**What to produce**.
Go over these records and count the lines with the string "Liberty" in them; the count is all that should be returned.

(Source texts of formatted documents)

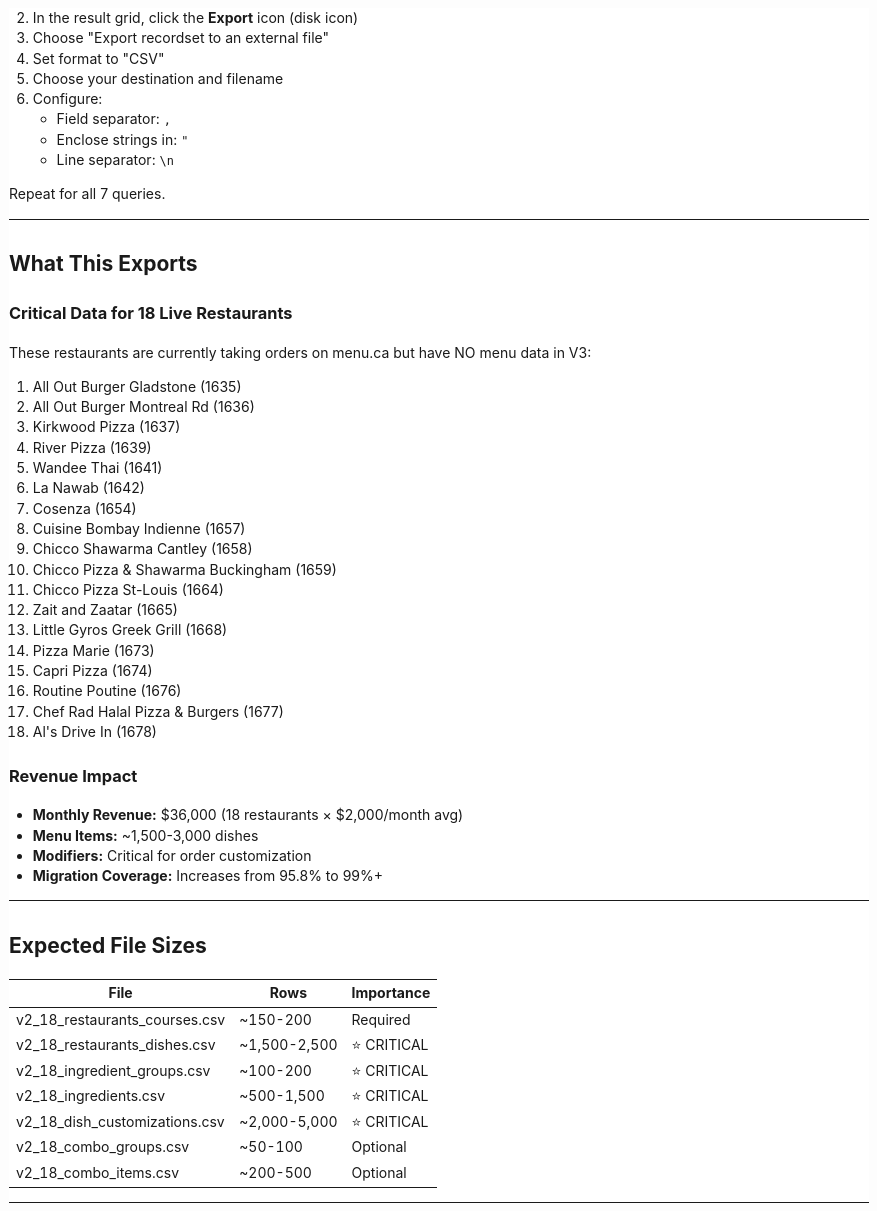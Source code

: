 2. In the result grid, click the **Export** icon (disk icon)
3. Choose "Export recordset to an external file"
4. Set format to "CSV"
5. Choose your destination and filename
6. Configure:
   - Field separator: `,`
   - Enclose strings in: `"`
   - Line separator: `\n`

Repeat for all 7 queries.

---

## What This Exports

### Critical Data for 18 Live Restaurants

These restaurants are currently taking orders on menu.ca but have NO menu data in V3:

1. All Out Burger Gladstone (1635)
2. All Out Burger Montreal Rd (1636)
3. Kirkwood Pizza (1637)
4. River Pizza (1639)
5. Wandee Thai (1641)
6. La Nawab (1642)
7. Cosenza (1654)
8. Cuisine Bombay Indienne (1657)
9. Chicco Shawarma Cantley (1658)
10. Chicco Pizza & Shawarma Buckingham (1659)
11. Chicco Pizza St-Louis (1664)
12. Zait and Zaatar (1665)
13. Little Gyros Greek Grill (1668)
14. Pizza Marie (1673)
15. Capri Pizza (1674)
16. Routine Poutine (1676)
17. Chef Rad Halal Pizza & Burgers (1677)
18. Al's Drive In (1678)

### Revenue Impact

- **Monthly Revenue:** $36,000 (18 restaurants × $2,000/month avg)
- **Menu Items:** ~1,500-3,000 dishes
- **Modifiers:** Critical for order customization
- **Migration Coverage:** Increases from 95.8% to 99%+

---

## Expected File Sizes

| File | Rows | Importance |
|------|------|------------|
| v2_18_restaurants_courses.csv | ~150-200 | Required |
| v2_18_restaurants_dishes.csv | ~1,500-2,500 | ⭐ CRITICAL |
| v2_18_ingredient_groups.csv | ~100-200 | ⭐ CRITICAL |
| v2_18_ingredients.csv | ~500-1,500 | ⭐ CRITICAL |
| v2_18_dish_customizations.csv | ~2,000-5,000 | ⭐ CRITICAL |
| v2_18_combo_groups.csv | ~50-100 | Optional |
| v2_18_combo_items.csv | ~200-500 | Optional |

---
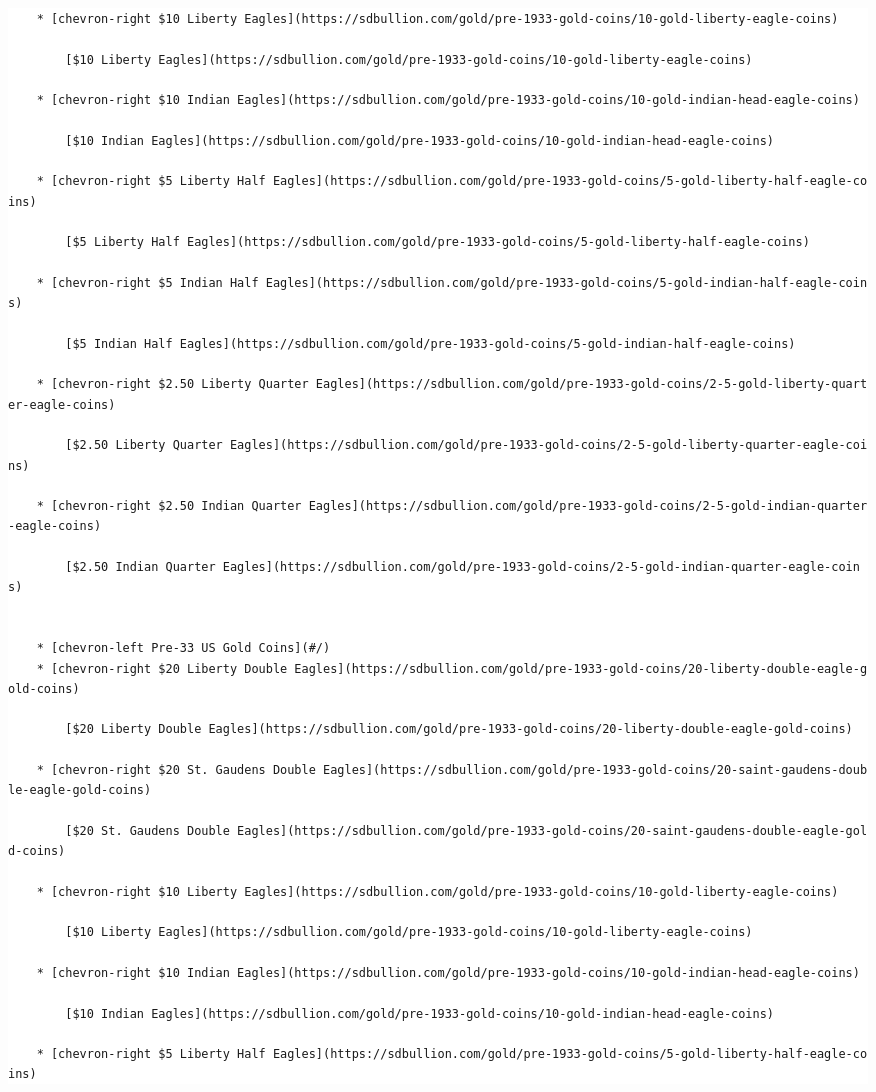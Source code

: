         * [chevron-right $10 Liberty Eagles](https://sdbullion.com/gold/pre-1933-gold-coins/10-gold-liberty-eagle-coins)
            
            [$10 Liberty Eagles](https://sdbullion.com/gold/pre-1933-gold-coins/10-gold-liberty-eagle-coins)
            
        * [chevron-right $10 Indian Eagles](https://sdbullion.com/gold/pre-1933-gold-coins/10-gold-indian-head-eagle-coins)
            
            [$10 Indian Eagles](https://sdbullion.com/gold/pre-1933-gold-coins/10-gold-indian-head-eagle-coins)
            
        * [chevron-right $5 Liberty Half Eagles](https://sdbullion.com/gold/pre-1933-gold-coins/5-gold-liberty-half-eagle-coins)
            
            [$5 Liberty Half Eagles](https://sdbullion.com/gold/pre-1933-gold-coins/5-gold-liberty-half-eagle-coins)
            
        * [chevron-right $5 Indian Half Eagles](https://sdbullion.com/gold/pre-1933-gold-coins/5-gold-indian-half-eagle-coins)
            
            [$5 Indian Half Eagles](https://sdbullion.com/gold/pre-1933-gold-coins/5-gold-indian-half-eagle-coins)
            
        * [chevron-right $2.50 Liberty Quarter Eagles](https://sdbullion.com/gold/pre-1933-gold-coins/2-5-gold-liberty-quarter-eagle-coins)
            
            [$2.50 Liberty Quarter Eagles](https://sdbullion.com/gold/pre-1933-gold-coins/2-5-gold-liberty-quarter-eagle-coins)
            
        * [chevron-right $2.50 Indian Quarter Eagles](https://sdbullion.com/gold/pre-1933-gold-coins/2-5-gold-indian-quarter-eagle-coins)
            
            [$2.50 Indian Quarter Eagles](https://sdbullion.com/gold/pre-1933-gold-coins/2-5-gold-indian-quarter-eagle-coins)
            
        
        * [chevron-left Pre-33 US Gold Coins](#/)
        * [chevron-right $20 Liberty Double Eagles](https://sdbullion.com/gold/pre-1933-gold-coins/20-liberty-double-eagle-gold-coins)
            
            [$20 Liberty Double Eagles](https://sdbullion.com/gold/pre-1933-gold-coins/20-liberty-double-eagle-gold-coins)
            
        * [chevron-right $20 St. Gaudens Double Eagles](https://sdbullion.com/gold/pre-1933-gold-coins/20-saint-gaudens-double-eagle-gold-coins)
            
            [$20 St. Gaudens Double Eagles](https://sdbullion.com/gold/pre-1933-gold-coins/20-saint-gaudens-double-eagle-gold-coins)
            
        * [chevron-right $10 Liberty Eagles](https://sdbullion.com/gold/pre-1933-gold-coins/10-gold-liberty-eagle-coins)
            
            [$10 Liberty Eagles](https://sdbullion.com/gold/pre-1933-gold-coins/10-gold-liberty-eagle-coins)
            
        * [chevron-right $10 Indian Eagles](https://sdbullion.com/gold/pre-1933-gold-coins/10-gold-indian-head-eagle-coins)
            
            [$10 Indian Eagles](https://sdbullion.com/gold/pre-1933-gold-coins/10-gold-indian-head-eagle-coins)
            
        * [chevron-right $5 Liberty Half Eagles](https://sdbullion.com/gold/pre-1933-gold-coins/5-gold-liberty-half-eagle-coins)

**Result**.
11